Stored items

· · · ·

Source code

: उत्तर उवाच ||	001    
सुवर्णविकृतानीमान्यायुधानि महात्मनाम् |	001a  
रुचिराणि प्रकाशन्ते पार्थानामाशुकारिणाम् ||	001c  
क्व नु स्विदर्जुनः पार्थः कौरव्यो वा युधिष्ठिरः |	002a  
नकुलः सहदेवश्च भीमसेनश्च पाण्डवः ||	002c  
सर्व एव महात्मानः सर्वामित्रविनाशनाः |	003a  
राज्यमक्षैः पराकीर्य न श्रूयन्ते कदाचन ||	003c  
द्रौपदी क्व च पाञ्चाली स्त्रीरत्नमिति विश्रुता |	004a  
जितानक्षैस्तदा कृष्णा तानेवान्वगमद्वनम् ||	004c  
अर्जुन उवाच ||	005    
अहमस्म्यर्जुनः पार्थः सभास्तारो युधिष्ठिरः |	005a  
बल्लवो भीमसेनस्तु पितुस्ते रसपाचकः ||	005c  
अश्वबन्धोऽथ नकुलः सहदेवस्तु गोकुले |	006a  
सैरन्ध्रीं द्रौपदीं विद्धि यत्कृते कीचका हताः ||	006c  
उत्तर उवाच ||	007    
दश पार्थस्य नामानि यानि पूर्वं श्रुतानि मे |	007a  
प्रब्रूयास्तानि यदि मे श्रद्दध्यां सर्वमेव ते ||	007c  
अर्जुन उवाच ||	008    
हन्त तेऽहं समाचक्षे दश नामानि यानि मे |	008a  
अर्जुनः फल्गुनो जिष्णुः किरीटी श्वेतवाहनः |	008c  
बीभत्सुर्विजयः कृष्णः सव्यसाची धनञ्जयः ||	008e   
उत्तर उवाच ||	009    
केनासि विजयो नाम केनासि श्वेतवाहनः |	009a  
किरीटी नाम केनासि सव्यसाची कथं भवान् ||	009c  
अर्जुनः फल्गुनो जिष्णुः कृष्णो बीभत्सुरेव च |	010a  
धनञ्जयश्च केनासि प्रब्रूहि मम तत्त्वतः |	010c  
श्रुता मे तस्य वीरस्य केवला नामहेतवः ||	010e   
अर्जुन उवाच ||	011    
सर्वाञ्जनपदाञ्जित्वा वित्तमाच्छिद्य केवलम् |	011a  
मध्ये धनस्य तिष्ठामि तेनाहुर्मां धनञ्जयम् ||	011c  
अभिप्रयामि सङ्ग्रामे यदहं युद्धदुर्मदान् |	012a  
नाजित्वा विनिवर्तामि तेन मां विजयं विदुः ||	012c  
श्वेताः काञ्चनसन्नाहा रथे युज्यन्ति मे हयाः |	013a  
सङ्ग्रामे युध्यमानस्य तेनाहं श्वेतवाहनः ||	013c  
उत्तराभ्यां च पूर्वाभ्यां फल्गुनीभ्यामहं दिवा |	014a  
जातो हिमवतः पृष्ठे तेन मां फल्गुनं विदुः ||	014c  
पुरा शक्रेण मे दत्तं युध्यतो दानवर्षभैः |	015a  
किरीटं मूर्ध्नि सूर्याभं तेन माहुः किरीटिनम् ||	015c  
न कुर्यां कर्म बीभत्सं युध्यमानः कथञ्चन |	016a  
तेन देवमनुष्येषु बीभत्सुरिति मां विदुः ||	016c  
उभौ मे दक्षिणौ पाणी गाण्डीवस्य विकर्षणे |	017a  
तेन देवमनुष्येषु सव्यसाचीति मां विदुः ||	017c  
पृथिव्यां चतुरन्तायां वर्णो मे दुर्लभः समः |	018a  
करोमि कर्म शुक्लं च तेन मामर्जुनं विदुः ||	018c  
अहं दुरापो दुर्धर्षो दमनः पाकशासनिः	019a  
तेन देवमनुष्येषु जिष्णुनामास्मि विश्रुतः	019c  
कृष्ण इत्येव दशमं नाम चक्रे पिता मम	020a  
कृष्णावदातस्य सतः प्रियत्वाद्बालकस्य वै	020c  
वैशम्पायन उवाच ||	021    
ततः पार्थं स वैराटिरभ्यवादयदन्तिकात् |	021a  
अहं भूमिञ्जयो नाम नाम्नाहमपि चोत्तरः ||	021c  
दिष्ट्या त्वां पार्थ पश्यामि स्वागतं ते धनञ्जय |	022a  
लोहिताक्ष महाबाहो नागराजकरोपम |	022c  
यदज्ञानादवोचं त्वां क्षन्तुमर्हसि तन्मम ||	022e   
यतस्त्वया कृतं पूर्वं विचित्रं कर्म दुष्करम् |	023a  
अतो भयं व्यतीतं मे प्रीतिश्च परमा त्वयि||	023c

· · · ·

There is a line with "दश पार्थस्य नामानि" and a line with "अर्जुनः फल्गुनो जिष्णुः किरीटी" above. Copy exactly those two lines and all lines between them, with nothing else.

दश पार्थस्य नामानि यानि पूर्वं श्रुतानि मे |	007a  
प्रब्रूयास्तानि यदि मे श्रद्दध्यां सर्वमेव ते ||	007c  
अर्जुन उवाच ||	008    
हन्त तेऽहं समाचक्षे दश नामानि यानि मे |	008a  
अर्जुनः फल्गुनो जिष्णुः किरीटी श्वेतवाहनः |	008c  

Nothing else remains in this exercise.